» **Task objective**
Examine the entries and show every line in which the word "file" is found.

▬▬▬▬▬▬

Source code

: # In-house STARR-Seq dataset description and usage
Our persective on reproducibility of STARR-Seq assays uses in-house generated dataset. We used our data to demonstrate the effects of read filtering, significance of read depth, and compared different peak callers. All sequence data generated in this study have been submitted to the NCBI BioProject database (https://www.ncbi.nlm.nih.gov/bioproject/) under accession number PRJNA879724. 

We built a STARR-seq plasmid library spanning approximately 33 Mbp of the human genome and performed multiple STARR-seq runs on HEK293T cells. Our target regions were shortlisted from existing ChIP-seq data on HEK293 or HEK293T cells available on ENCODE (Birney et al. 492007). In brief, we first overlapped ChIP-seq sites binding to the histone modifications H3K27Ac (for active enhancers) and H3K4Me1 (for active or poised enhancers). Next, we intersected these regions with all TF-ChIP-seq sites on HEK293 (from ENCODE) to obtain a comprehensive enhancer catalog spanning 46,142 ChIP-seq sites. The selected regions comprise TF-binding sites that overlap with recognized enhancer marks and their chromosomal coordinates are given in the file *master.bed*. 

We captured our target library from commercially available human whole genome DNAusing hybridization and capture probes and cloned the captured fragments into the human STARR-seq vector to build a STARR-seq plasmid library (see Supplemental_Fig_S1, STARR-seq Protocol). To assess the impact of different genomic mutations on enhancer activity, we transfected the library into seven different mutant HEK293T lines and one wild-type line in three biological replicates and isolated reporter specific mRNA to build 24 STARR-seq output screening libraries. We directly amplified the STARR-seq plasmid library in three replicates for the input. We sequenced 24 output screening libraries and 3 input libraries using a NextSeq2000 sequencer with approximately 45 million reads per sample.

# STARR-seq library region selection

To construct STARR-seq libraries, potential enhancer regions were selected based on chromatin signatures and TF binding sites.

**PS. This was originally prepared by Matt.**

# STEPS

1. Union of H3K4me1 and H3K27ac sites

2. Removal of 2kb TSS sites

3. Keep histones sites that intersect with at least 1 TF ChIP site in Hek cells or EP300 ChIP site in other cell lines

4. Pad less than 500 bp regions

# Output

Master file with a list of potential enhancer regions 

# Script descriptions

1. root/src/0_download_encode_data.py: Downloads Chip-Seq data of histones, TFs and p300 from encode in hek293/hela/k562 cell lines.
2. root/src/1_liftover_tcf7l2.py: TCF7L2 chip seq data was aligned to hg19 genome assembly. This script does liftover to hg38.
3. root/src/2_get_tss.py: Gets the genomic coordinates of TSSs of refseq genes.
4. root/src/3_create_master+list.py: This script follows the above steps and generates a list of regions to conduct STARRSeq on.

▬▬▬▬▬▬

» **Task response**
We built a STARR-seq plasmid library spanning approximately 33 Mbp of the human genome and performed multiple STARR-seq runs on HEK293T cells. Our target regions were shortlisted from existing ChIP-seq data on HEK293 or HEK293T cells available on ENCODE (Birney et al. 492007). In brief, we first overlapped ChIP-seq sites binding to the histone modifications H3K27Ac (for active enhancers) and H3K4Me1 (for active or poised enhancers). Next, we intersected these regions with all TF-ChIP-seq sites on HEK293 (from ENCODE) to obtain a comprehensive enhancer catalog spanning 46,142 ChIP-seq sites. The selected regions comprise TF-binding sites that overlap with recognized enhancer marks and their chromosomal coordinates are given in the file *master.bed*. 
Master file with a list of potential enhancer regions 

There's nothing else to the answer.